# Money-weighted rate of return

Money-weighted rate of return

Money-weighted rate of return MWWR measures the performance of assets. Money-weighted rate of return shows the rate at which present value of cash flows and terminal values is equal to initial investment. This rate of return is calculated on the basis of the initial and final value and cash flows, if they occur in a given period. It is a rate at which investor earns and loses exactly zero. Therefore, it is equal to internal rate of return (IRR) over the assessed period (P. Moles, N. Terry 2002, s.359; S. Illmery, W. Marty 2003 s.42).

## How to calculate MWRR

It is calculated as follows$MV0=\frac{CF_1}{(1 - r_m)}+\frac{CF_2}{(1 - r_m)^2}+…+\frac{CF_n + MV_n}{(1 + r_m)^n}$

Where:

MV0 - the initial value of the fund,

CFt - the cash flow at period t,

rm - the internal rate of return that equates the value of the cash flows 1 to m to the current value.
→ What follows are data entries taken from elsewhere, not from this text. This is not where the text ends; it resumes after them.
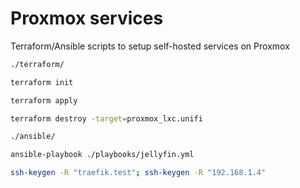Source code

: # Proxmox services

Terraform/Ansible scripts to setup self-hosted services on Proxmox

```bash
./terraform/

terraform init

terraform apply

terraform destroy -target=proxmox_lxc.unifi
```

```bash
./ansible/

ansible-playbook ./playbooks/jellyfin.yml
```

```bash
ssh-keygen -R "traefik.test"; ssh-keygen -R "192.168.1.4"
```
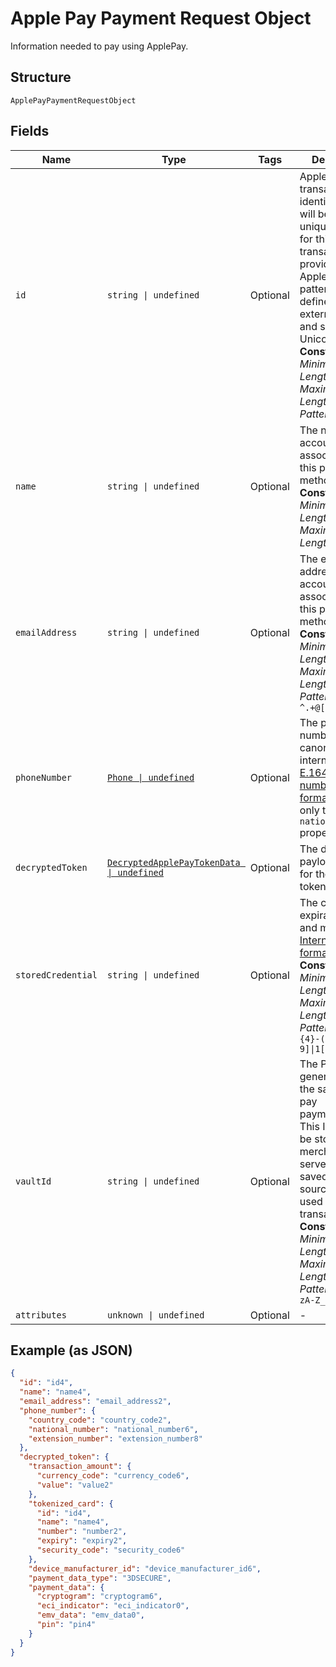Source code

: 
# Apple Pay Payment Request Object

Information needed to pay using ApplePay.

## Structure

`ApplePayPaymentRequestObject`

## Fields

| Name | Type | Tags | Description |
|  --- | --- | --- | --- |
| `id` | `string \| undefined` | Optional | ApplePay transaction identifier, this will be the unique identifier for this transaction provided by Apple. The pattern is defined by an external party and supports Unicode.<br>**Constraints**: *Minimum Length*: `1`, *Maximum Length*: `250`, *Pattern*: `^.*$` |
| `name` | `string \| undefined` | Optional | The name of the account holder associated with this payment method.<br>**Constraints**: *Minimum Length*: `3`, *Maximum Length*: `300` |
| `emailAddress` | `string \| undefined` | Optional | The email address of the account holder associated with this payment method.<br>**Constraints**: *Minimum Length*: `3`, *Maximum Length*: `254`, *Pattern*: `^.+@[^"\-].+$` |
| `phoneNumber` | [`Phone \| undefined`](../../doc/models/phone.md) | Optional | The phone number, in its canonical international [E.164 numbering plan format](https://www.itu.int/rec/T-REC-E.164/en). Supports only the `national_number` property. |
| `decryptedToken` | [`DecryptedApplePayTokenData \| undefined`](../../doc/models/decrypted-apple-pay-token-data.md) | Optional | The decrypted payload details for the apple pay token. |
| `storedCredential` | `string \| undefined` | Optional | The card expiration year and month, in [Internet date format](https://tools.ietf.org/html/rfc3339#section-5.6).<br>**Constraints**: *Minimum Length*: `7`, *Maximum Length*: `7`, *Pattern*: `^[0-9]{4}-(0[1-9]\|1[0-2])$` |
| `vaultId` | `string \| undefined` | Optional | The PayPal-generated ID for the saved apple pay payment_source. This ID should be stored on the merchant's server so the saved payment source can be used for future transactions.<br>**Constraints**: *Minimum Length*: `1`, *Maximum Length*: `255`, *Pattern*: `^[0-9a-zA-Z_-]+$` |
| `attributes` | `unknown \| undefined` | Optional | - |

## Example (as JSON)

```json
{
  "id": "id4",
  "name": "name4",
  "email_address": "email_address2",
  "phone_number": {
    "country_code": "country_code2",
    "national_number": "national_number6",
    "extension_number": "extension_number8"
  },
  "decrypted_token": {
    "transaction_amount": {
      "currency_code": "currency_code6",
      "value": "value2"
    },
    "tokenized_card": {
      "id": "id4",
      "name": "name4",
      "number": "number2",
      "expiry": "expiry2",
      "security_code": "security_code6"
    },
    "device_manufacturer_id": "device_manufacturer_id6",
    "payment_data_type": "3DSECURE",
    "payment_data": {
      "cryptogram": "cryptogram6",
      "eci_indicator": "eci_indicator0",
      "emv_data": "emv_data0",
      "pin": "pin4"
    }
  }
}
```

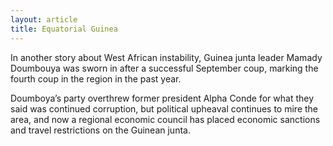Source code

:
 ```yaml
---
layout: article
title: Equatorial Guinea
---
```


In another story about West African instability, Guinea junta leader Mamady Doumbouya was sworn in after a successful September coup, marking the fourth coup in the region in the past year.

Doumboya’s party overthrew former president Alpha Conde for what they said was continued corruption, but political upheaval continues to mire the area, and now a regional economic council has placed economic sanctions and travel restrictions on the Guinean junta.
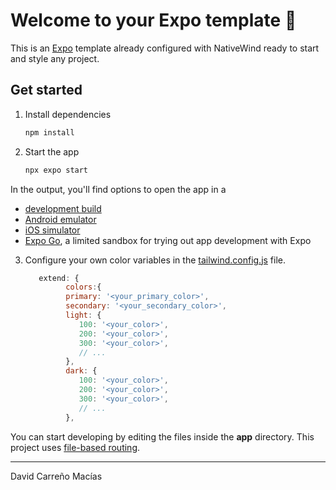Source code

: # Welcome to your Expo template 👋

This is an [Expo](https://expo.dev) template already configured with NativeWind ready to start and style any project.

## Get started

1. Install dependencies

   ```bash
   npm install
   ```

2. Start the app

   ```bash
   npx expo start
   ```

In the output, you'll find options to open the app in a

- [development build](https://docs.expo.dev/develop/development-builds/introduction/)
- [Android emulator](https://docs.expo.dev/workflow/android-studio-emulator/)
- [iOS simulator](https://docs.expo.dev/workflow/ios-simulator/)
- [Expo Go](https://expo.dev/go), a limited sandbox for trying out app development with Expo

3. Configure your own color variables in the [tailwind.config.js](./tailwind.config.js) file.

   ```javascript
      extend: {
            colors:{
            primary: '<your_primary_color>',
            secondary: '<your_secondary_color>',
            light: {
               100: '<your_color>',
               200: '<your_color>',
               300: '<your_color>',
               // ...
            },
            dark: {
               100: '<your_color>',
               200: '<your_color>',
               300: '<your_color>',
               // ...
            },
   ```

You can start developing by editing the files inside the **app** directory. This project uses [file-based routing](https://docs.expo.dev/router/introduction).
___

David Carreño Macías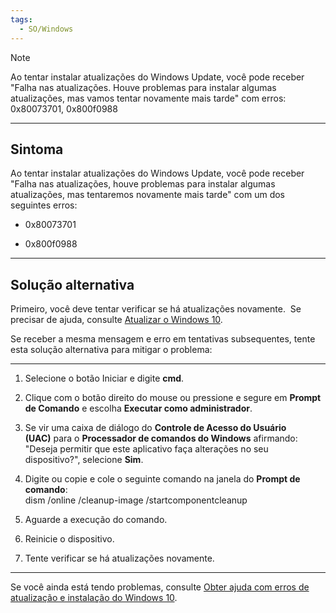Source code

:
 ```yaml
---
tags:
  - SO/Windows
---
```


> [!NOTE] 
> Ao tentar instalar atualizações do Windows Update, você pode receber "Falha nas atualizações. Houve problemas para instalar algumas atualizações, mas vamos tentar novamente mais tarde" com erros: 0x80073701, 0x800f0988

---
## Sintoma

Ao tentar instalar atualizações do Windows Update, você pode receber "Falha nas atualizações, houve problemas para instalar algumas atualizações, mas tentaremos novamente mais tarde" com um dos seguintes erros:

- 0x80073701
    
- 0x800f0988
---
## Solução alternativa

Primeiro, você deve tentar verificar se há atualizações novamente.  Se precisar de ajuda, consulte [Atualizar o Windows 10](https://support.microsoft.com/pt-br/windows/windows-update-3c5ae7fc-9fb6-9af1-1984-b5e0412c556a).

Se receber a mesma mensagem e erro em tentativas subsequentes, tente esta solução alternativa para mitigar o problema:

---
1. Selecione o botão Iniciar e digite **cmd**.
    
2. Clique com o botão direito do mouse ou pressione e segure em **Prompt de Comando** e escolha **Executar como administrador**.
    
3. Se vir uma caixa de diálogo do **Controle de Acesso do Usuário (UAC)** para o **Processador de comandos do Windows** afirmando: "Deseja permitir que este aplicativo faça alterações no seu dispositivo?", selecione **Sim**.
    
4. Digite ou copie e cole o seguinte comando na janela do **Prompt de comando**:  
    dism /online /cleanup-image /startcomponentcleanup
    
5. Aguarde a execução do comando.
    
6. Reinicie o dispositivo.
    
7. Tente verificar se há atualizações novamente.
---
Se você ainda está tendo problemas, consulte [Obter ajuda com erros de atualização e instalação do Windows 10](https://support.microsoft.com/pt-br/windows/obter-ajuda-com-windows-erros-de-atualiza%C3%A7%C3%A3o-e-instala%C3%A7%C3%A3o-ea144c24-513d-a60e-40df-31ff78b3158a).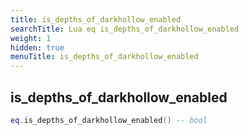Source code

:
 ```yaml
---
title: is_depths_of_darkhollow_enabled
searchTitle: Lua eq is_depths_of_darkhollow_enabled
weight: 1
hidden: true
menuTitle: is_depths_of_darkhollow_enabled
---
```

## is_depths_of_darkhollow_enabled
```lua
eq.is_depths_of_darkhollow_enabled() -- bool
```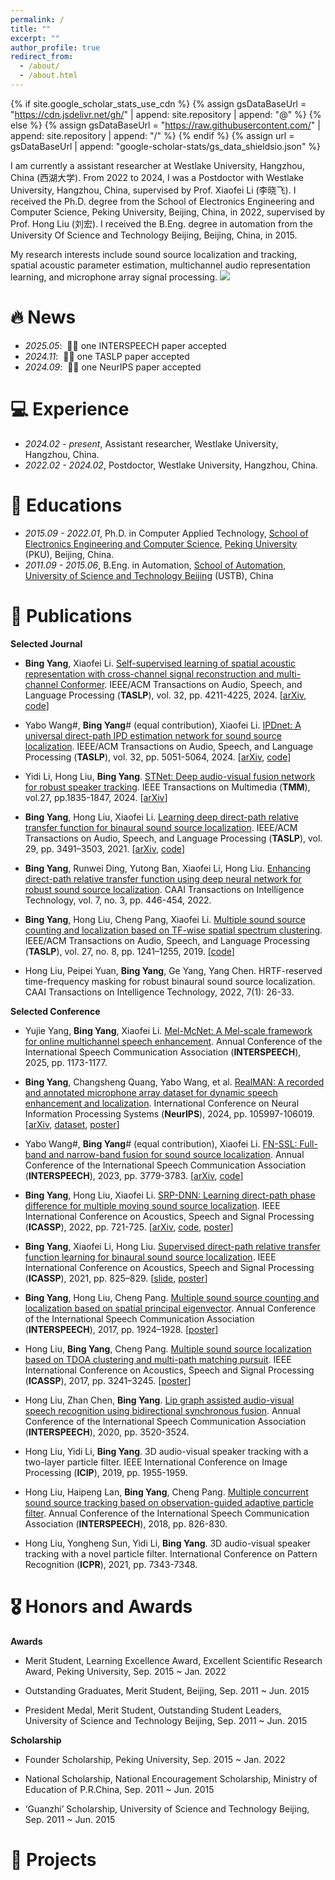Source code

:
 ```yaml
---
permalink: /
title: ""
excerpt: ""
author_profile: true
redirect_from: 
  - /about/
  - /about.html
---
```


{% if site.google_scholar_stats_use_cdn %}
{% assign gsDataBaseUrl = "https://cdn.jsdelivr.net/gh/" | append: site.repository | append: "@" %}
{% else %}
{% assign gsDataBaseUrl = "https://raw.githubusercontent.com/" | append: site.repository | append: "/" %}
{% endif %}
{% assign url = gsDataBaseUrl | append: "google-scholar-stats/gs_data_shieldsio.json" %}

<span class='anchor' id='about-me'></span>

I am currently a assistant researcher at Westlake University, Hangzhou, China (西湖大学). From 2022 to 2024, I was a Postdoctor with Westlake University, Hangzhou, China, supervised by Prof. Xiaofei Li (李晓飞). 
I received the Ph.D. degree from the School of Electronics Engineering and Computer Science, Peking University, Beijing, China, in 2022, supervised by Prof. Hong Liu (刘宏). I received the B.Eng. degree in automation from the University Of Science and Technology Beijing, Beijing, China, in 2015. 

My research interests include sound source localization and tracking, spatial acoustic parameter estimation, multichannel audio representation learning, and microphone array signal processing. <a href='https://scholar.google.com/citations?user=_rt11bkAAAAJ'><img src="https://img.shields.io/endpoint?url={{ url | url_encode }}&logo=Google%20Scholar&labelColor=f6f6f6&color=9cf&style=flat&label=citations"></a> 
 
 
# 🔥 News
- *2025.05*: &nbsp;🎉🎉 one INTERSPEECH paper accepted 
- *2024.11*: &nbsp;🎉🎉 one TASLP paper accepted 
- *2024.09*: &nbsp;🎉🎉 one NeurIPS paper accepted

# 💻 Experience
- *2024.02 - present*, Assistant researcher, Westlake University, Hangzhou, China.
- *2022.02 - 2024.02*, Postdoctor, Westlake University, Hangzhou, China.

# 📖 Educations
- *2015.09 - 2022.01*, Ph.D. in Computer Applied Technology, [School of Electronics Engineering and Computer Science](http://eecs.pku.edu.cn/), [Peking University](https://www.pku.edu.cn/) (PKU), Beijing, China.
- *2011.09 - 2015.06*, B.Eng. in Automation, [School of Automation](http://saee.ustb.edu.cn/), [University of Science and Technology Beijing](https://www.ustb.edu.cn/) (USTB), China

# 📝 Publications 
**Selected Journal**
- **Bing Yang**, Xiaofei Li. [Self-supervised learning of spatial acoustic representation with cross-channel signal reconstruction and multi-channel Conformer](https://ieeexplore.ieee.org/document/10675425). IEEE/ACM Transactions on Audio, Speech, and Language Processing (**TASLP**), vol. 32, pp. 4211-4225, 2024. [[arXiv](https://arxiv.org/abs/2312.00476), [code](https://github.com/Audio-WestlakeU/SAR-SSL)]

- Yabo Wang#, **Bing Yang**# (equal contribution), Xiaofei Li. [IPDnet: A universal direct-path IPD estimation network for sound source localization](https://ieeexplore.ieee.org/document/10771699). IEEE/ACM Transactions on Audio, Speech, and Language Processing (**TASLP**), vol. 32, pp. 5051-5064, 2024. [[arXiv](https://arxiv.org/abs/2405.07021), [code](https://github.com/Audio-WestlakeU/FN-SSL)]

- Yidi Li, Hong Liu, **Bing Yang**. [STNet: Deep audio-visual fusion network for robust speaker tracking](https://ieeexplore.ieee.org/abstract/document/10814658). IEEE Transactions on Multimedia (**TMM**), vol.27, pp.1835-1847, 2024. [[arXiv](https://arxiv.org/abs/2410.05964)]

- **Bing Yang**, Hong Liu, Xiaofei Li. [Learning deep direct-path relative transfer function for binaural sound source localization](https://ieeexplore.ieee.org/document/9582746). IEEE/ACM Transactions on Audio, Speech, and Language Processing (**TASLP**), vol. 29, pp. 3491–3503, 2021. [[arXiv](https://arxiv.org/abs/2202.07841), [code](https://github.com/BingYang-20/DP-RTF-Learning)]

- **Bing Yang**, Runwei Ding, Yutong Ban, Xiaofei Li, Hong Liu. [Enhancing direct-path relative transfer function using  deep neural network for robust sound source localization](https://ietresearch.onlinelibrary.wiley.com/doi/full/10.1049/cit2.12024). CAAI Transactions on Intelligence Technology, vol. 7, no. 3, pp. 446-454, 2022.

- **Bing Yang**, Hong Liu, Cheng Pang, Xiaofei Li. [Multiple sound source counting and localization based on TF-wise spatial spectrum clustering](https://ieeexplore.ieee.org/document/8712393). IEEE/ACM Transactions on Audio, Speech, and Language Processing (**TASLP**), vol. 27, no. 8, pp. 1241–1255, 2019. [[code](https://github.com/BingYang-20/TF-Wise-Spatial-Spectrum-Clustering)]

- Hong Liu, Peipei Yuan, **Bing Yang**, Ge Yang, Yang Chen. HRTF-reserved time-frequency masking for robust binaural sound source localization. CAAI Transactions on Intelligence Technology, 2022, 7(1): 26-33.

**Selected Conference**


- Yujie Yang, **Bing Yang**, Xiaofei Li. [Mel-McNet: A Mel-scale framework for online multichannel speech enhancement](https://www.isca-archive.org/interspeech_2025/yang25k_interspeech.html). Annual Conference of the International Speech Communication Association (**INTERSPEECH**), 2025, pp. 1173-1177.

- **Bing Yang**, Changsheng Quang, Yabo Wang, et al. [RealMAN: A recorded and annotated microphone array dataset for dynamic speech enhancement and localization](). International Conference on Neural Information Processing Systems (**NeurIPS**), 2024, pp. 105997-106019. [[arXiv](https://arxiv.org/abs/2406.19959), [dataset](https://github.com/Audio-WestlakeU/RealMAN), [poster](https://neurips.cc/media/PosterPDFs/NeurIPS%202024/97504.png)]

- Yabo Wang#, **Bing Yang**# (equal contribution), Xiaofei Li. [FN-SSL: Full-band and narrow-band fusion for sound source localization](https://www.isca-archive.org/interspeech_2023/wang23j_interspeech.html). Annual Conference of the International Speech Communication Association (**INTERSPEECH**), 2023, pp. 3779-3783. [[arXiv](https://arxiv.org/pdf/2305.19610), [code](https://github.com/Audio-WestlakeU/FN-SSL)]

- **Bing Yang**, Hong Liu, Xiaofei Li. [SRP-DNN: Learning direct-path phase difference for multiple moving sound source localization](https://ieeexplore.ieee.org/document/9746624). IEEE International Conference on Acoustics, Speech and Signal Processing (**ICASSP**), 2022, pp. 721-725. [[arXiv](https://arxiv.org/abs/2202.07859), [code](https://github.com/BingYang-20/SRP-DNN), [poster](https://drive.google.com/file/d/1X7061z7ALr1wCp_6AkBQqBZ-d67CpMp2/view?usp=sharing)]

- **Bing Yang**, Xiaofei Li, Hong Liu. [Supervised direct-path relative transfer function learning for binaural sound source localization](https://ieeexplore.ieee.org/document/9413923). IEEE International Conference on Acoustics, Speech and Signal Processing (**ICASSP**), 2021, pp. 825–829. [[slide](https://drive.google.com/file/d/1gQl0zgZlhDWEntU9GlTFq1Ujdu-5eYlJ/view?usp=sharing), [poster](https://drive.google.com/file/d/1hsmJtT8ZFjXEcufP0W7Uck9YEAIe7_Er/view?usp=sharing)]

- **Bing Yang**, Hong Liu, Cheng Pang. [Multiple sound source counting and localization based on spatial principal eigenvector](https://www.isca-archive.org/interspeech_2017/yang17b_interspeech.html). Annual Conference of the International Speech Communication Association (**INTERSPEECH**), 2017, pp. 1924–1928. [[poster](https://drive.google.com/file/d/18Nhr4qV3W3K7Y4rnAwO6DwHnaO9QZpQ2/view?usp=sharing)]

- Hong Liu, **Bing Yang**, Cheng Pang. [Multiple sound source localization based on TDOA clustering and multi-path matching pursuit](https://ieeexplore.ieee.org/document/7952755/). IEEE International Conference on Acoustics, Speech and Signal Processing (**ICASSP**), 2017, pp. 3241–3245. [[poster](https://drive.google.com/file/d/1-lVYM4nyD9-mq1-FfAUTaEQpZnyKBihl/view?usp=sharing)]

- Hong Liu, Zhan Chen, **Bing Yang**. [Lip graph assisted audio-visual speech recognition using bidirectional synchronous fusion](https://www.isca-archive.org/interspeech_2020/liu20r_interspeech.htmls). Annual Conference of the International Speech Communication Association (**INTERSPEECH**), 2020, pp. 3520-3524. 

- Hong Liu, Yidi Li, **Bing Yang**. 3D audio-visual speaker tracking with a two-layer particle filter. IEEE International Conference on Image Processing (**ICIP**), 2019, pp. 1955-1959. 

- Hong Liu, Haipeng Lan, **Bing Yang**, Cheng Pang. [Multiple concurrent sound source tracking based on observation-guided adaptive particle filter](https://www.isca-archive.org/interspeech_2018/liu18c_interspeech.html). Annual Conference of the International Speech Communication Association (**INTERSPEECH**), 2018, pp. 826-830. 

- Hong Liu, Yongheng Sun, Yidi Li, **Bing Yang**. 3D audio-visual speaker tracking with a novel particle filter. International Conference on Pattern Recognition (**ICPR**), 2021, pp. 7343-7348. 

# 🎖 Honors and Awards
**Awards** 

- Merit Student, Learning Excellence Award, Excellent Scientific Research Award, 	Peking University, Sep. 2015 ~ Jan. 2022 

- Outstanding Graduates, Merit Student, 	Beijing, Sep. 2011 ~ Jun. 2015  

- President Medal, Merit Student, Outstanding Student Leaders, 	University of Science and Technology Beijing, Sep. 2011 ~ Jun. 2015  

**Scholarship**

- Founder Scholarship, 	Peking University, Sep. 2015 ~ Jan. 2022

- National Scholarship, National Encouragement Scholarship,	Ministry of Education of P.R.China, Sep. 2011 ~ Jun. 2015   

- ‘Guanzhi’ Scholarship, 	University of Science and Technology Beijing, Sep. 2011 ~ Jun. 2015   

# 💬 Projects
MVn - the final value of the fund,

To calculate money-weighted rate of return investor should take into account outflows (e.g. costs of investment, reinvested dividend, withdrawals) and inflows (investments sold, dividends received, contributions). The net present value (NPV) should be calculated at the rate which results in NPV equal to zero. It can be calculated using IRR equation, however that equation has some limitations due to non-linear characteristics of NPV. The most often money-weighted rate of return is using for venture capital and private equity asset categories. The reason is that the initial investment appraisal for non-quoted investments often uses a MWRR approach and the assets are illiquid and difficult to value accurately (P. Moles, N. Terry 2002, s.359).

## Example

The example of using money-weighted rate of return is from CFA Program Curriculum 2018 Level I

„To illustrate the money-weighted rate of return, consider an investment that cover two-year horizon. At time t=0, an inwestor buys one share at $200. At time t=1, he purchases an additional share at$225. At the end of year 2, t=2, for $235 each. During both years, the stock pays a per share dividend of$5. The t=1 dividend is not reinvested(…)

$$200 + \frac{225}{(1 + r)} = \frac{5}{(1 + r)} + \frac{480}{(1 + r)^2}$$

The left-hand side of this equation details the outflows: $200 at time t=0 and$225 at time t=1. The $225 outflow is discounted back one period because it occurs at t=1. The right-hand side of the equation shows the present value of thr inflows:$5 at time t=1 (discounted back one period) and $480 (the$10 dividend plus the \$470 sale proceeds) at time t=2 (discounted back two periods).”(CFA Institute 2017, s.370-371) There are two alternatives methods for calculating portfolio returns in a most period setting when the portfolio is an object of additions and withdrawal – time-weighted rate of return and money-weighted rate of return. Time-weighted rate of return is calculated normally in the case in the investment management industry. Money-weighted rate of return can be appropriate if the investor exercises control over additions and withdrawals to the portfolio and have control over the timing because these have greatly influence the mentioned rate of return ( C. Bacon 2013 ).

Advantages of using money-weighted rate of return:

• Easy to interpret (mainly due to the percentage expression of profitability,
• The assessment takes into account the net benefit from the entire life cycle of the investment,
• It is possible to specify the limit cost of capital used to finance the project,
• The level of the meter does not depend directly on the discount rate, so it can be used in the efficiency assessment also when the discount rate is not known (S. Garrett 2013, s.109).